> [PROBLEM DESCRIPTION]: List all lines in the material below that contain "begin".

> [PROVIDED RECORDS]:
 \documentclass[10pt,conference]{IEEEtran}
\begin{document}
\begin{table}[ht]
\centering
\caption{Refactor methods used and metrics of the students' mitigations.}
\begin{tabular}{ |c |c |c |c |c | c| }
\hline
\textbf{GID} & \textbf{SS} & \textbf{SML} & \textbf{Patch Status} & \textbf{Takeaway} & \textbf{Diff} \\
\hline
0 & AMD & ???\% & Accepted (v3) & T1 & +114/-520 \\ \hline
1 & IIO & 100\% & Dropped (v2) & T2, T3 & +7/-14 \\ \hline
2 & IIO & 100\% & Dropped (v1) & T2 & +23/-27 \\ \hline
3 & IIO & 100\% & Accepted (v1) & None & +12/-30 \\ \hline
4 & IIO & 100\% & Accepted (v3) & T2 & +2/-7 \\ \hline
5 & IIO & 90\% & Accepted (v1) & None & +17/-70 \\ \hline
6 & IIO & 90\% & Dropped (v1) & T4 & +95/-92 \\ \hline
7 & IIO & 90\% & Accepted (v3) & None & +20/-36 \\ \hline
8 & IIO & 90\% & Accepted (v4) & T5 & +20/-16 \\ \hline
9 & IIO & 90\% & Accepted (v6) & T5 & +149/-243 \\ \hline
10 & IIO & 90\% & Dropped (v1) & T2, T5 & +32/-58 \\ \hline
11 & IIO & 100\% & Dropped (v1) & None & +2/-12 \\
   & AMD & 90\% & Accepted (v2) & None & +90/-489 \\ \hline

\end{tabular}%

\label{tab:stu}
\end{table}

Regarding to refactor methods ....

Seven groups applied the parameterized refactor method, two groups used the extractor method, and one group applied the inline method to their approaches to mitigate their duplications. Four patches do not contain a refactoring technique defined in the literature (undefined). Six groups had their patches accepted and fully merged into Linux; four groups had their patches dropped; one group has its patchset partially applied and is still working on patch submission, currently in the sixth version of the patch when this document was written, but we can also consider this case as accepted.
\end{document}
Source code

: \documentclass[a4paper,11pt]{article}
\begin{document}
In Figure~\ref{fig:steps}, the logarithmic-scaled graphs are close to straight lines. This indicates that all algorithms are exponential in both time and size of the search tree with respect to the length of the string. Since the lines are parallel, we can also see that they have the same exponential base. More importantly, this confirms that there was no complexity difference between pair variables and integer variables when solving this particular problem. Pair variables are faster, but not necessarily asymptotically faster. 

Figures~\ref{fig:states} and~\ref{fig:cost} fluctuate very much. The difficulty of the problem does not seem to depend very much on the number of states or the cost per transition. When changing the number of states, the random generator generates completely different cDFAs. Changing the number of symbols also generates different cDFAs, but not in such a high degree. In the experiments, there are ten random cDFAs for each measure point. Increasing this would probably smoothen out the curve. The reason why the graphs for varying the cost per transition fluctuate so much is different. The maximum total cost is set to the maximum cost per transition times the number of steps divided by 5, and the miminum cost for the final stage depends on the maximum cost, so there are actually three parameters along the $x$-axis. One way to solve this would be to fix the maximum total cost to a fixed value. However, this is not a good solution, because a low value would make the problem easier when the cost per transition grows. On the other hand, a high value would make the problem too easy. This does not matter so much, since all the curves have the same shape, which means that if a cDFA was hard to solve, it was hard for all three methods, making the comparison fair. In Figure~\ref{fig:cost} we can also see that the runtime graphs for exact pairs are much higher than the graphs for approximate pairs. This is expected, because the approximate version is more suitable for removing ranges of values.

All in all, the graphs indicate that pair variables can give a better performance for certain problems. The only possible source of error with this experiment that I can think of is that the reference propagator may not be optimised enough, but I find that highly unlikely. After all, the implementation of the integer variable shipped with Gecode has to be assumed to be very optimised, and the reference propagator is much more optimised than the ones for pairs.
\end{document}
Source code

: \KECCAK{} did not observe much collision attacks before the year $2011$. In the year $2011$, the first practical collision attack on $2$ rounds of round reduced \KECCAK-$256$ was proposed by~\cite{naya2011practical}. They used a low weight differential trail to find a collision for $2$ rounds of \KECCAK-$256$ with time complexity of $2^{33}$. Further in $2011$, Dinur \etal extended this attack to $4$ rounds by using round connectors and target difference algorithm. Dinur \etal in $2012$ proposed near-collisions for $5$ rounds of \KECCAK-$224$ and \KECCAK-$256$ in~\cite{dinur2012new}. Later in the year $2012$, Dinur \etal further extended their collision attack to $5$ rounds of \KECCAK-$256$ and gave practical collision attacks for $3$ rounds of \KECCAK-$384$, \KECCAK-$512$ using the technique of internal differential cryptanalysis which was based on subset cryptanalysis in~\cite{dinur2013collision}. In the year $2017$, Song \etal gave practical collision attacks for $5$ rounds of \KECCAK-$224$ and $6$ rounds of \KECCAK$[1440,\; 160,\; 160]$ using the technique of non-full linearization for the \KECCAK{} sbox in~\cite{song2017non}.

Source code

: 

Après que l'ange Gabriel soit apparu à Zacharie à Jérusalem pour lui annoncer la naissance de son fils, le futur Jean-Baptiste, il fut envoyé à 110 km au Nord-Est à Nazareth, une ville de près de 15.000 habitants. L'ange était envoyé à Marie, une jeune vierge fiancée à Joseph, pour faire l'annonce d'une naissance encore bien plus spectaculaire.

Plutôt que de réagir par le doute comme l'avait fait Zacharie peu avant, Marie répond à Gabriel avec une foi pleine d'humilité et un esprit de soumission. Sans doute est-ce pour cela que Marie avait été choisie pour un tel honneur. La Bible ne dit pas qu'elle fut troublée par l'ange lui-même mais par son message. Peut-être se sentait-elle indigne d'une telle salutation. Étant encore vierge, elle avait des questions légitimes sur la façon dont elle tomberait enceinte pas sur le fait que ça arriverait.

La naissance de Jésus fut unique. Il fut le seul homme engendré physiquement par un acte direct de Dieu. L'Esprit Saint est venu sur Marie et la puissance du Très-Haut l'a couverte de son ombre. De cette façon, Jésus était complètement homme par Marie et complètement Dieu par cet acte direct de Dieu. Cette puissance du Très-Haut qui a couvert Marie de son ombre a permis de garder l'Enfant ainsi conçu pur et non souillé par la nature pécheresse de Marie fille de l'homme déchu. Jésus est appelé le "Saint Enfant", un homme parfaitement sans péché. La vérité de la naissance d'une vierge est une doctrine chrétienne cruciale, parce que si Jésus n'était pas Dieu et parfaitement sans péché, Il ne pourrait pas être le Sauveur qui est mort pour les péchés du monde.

> [REPLY]:
\begin{document}
\begin{table}[ht]
\begin{tabular}{ |c |c |c |c |c | c| }
\begin{document}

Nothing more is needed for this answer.